Solving Absolute Value Equations
- To solve an absolute value equation, isolate the absolute value expression on one side of the equation.
- Split the equation into two possible cases: one where the expression inside the absolute value is non-negative, and one where it is negative.
- Solve each case separately, and then combine the solutions.
Examples
- Solve the equation: |x| = 5
- Case 1: x = 5
- Case 2: x = -5
- Solution: x = 5 or x = -5
- Solve the equation: |2x - 3| = 7
- Case 1: 2x - 3 = 7
- Case 2: 2x - 3 = -7
- Solution: x = 5 or x = -2
Absolute Value Equations
- An absolute value equation involves the absolute value of a variable or expression, which is the distance from 0 on the number line.
Notation
- The absolute value of a number or expression is denoted by | |, such as |x| or |2x - 3|.
- The absolute value can be thought of as the "distance" from 0, so |x| = a can be read as "x is a units away from 0".
Properties
- The absolute value of a number is always non-negative (or zero).
- The absolute value of a product is the product of the absolute values: |ab| = |a| |b|.
- The absolute value of a sum is not necessarily the sum of the absolute values: |a + b| ≠ |a| + |b|.
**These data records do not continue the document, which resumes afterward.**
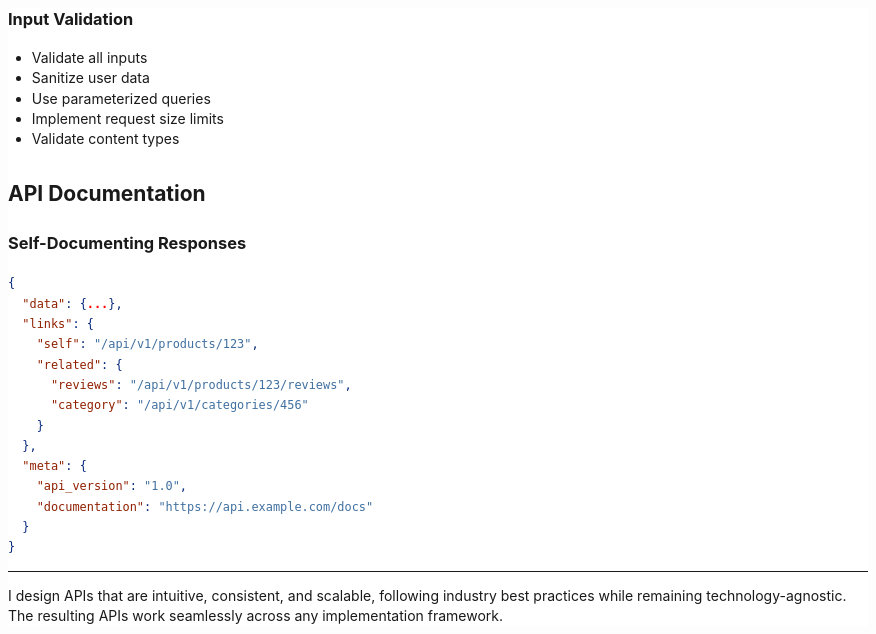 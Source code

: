### Input Validation

- Validate all inputs
- Sanitize user data
- Use parameterized queries
- Implement request size limits
- Validate content types

## API Documentation

### Self-Documenting Responses

```json
{
  "data": {...},
  "links": {
    "self": "/api/v1/products/123",
    "related": {
      "reviews": "/api/v1/products/123/reviews",
      "category": "/api/v1/categories/456"
    }
  },
  "meta": {
    "api_version": "1.0",
    "documentation": "https://api.example.com/docs"
  }
}
```

---

I design APIs that are intuitive, consistent, and scalable, following industry best practices while remaining technology-agnostic. The resulting APIs work seamlessly across any implementation framework.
Solving Absolute Value Equations
- To solve an absolute value equation, isolate the absolute value expression on one side of the equation.
- Split the equation into two possible cases: one where the expression inside the absolute value is non-negative, and one where it is negative.
- Solve each case separately, and then combine the solutions.
Examples
- The equation |x| = 5 has two solutions: x = 5 and x = -5.
- The equation |2x - 3| = 7 has two solutions: x = 5 and x = -2.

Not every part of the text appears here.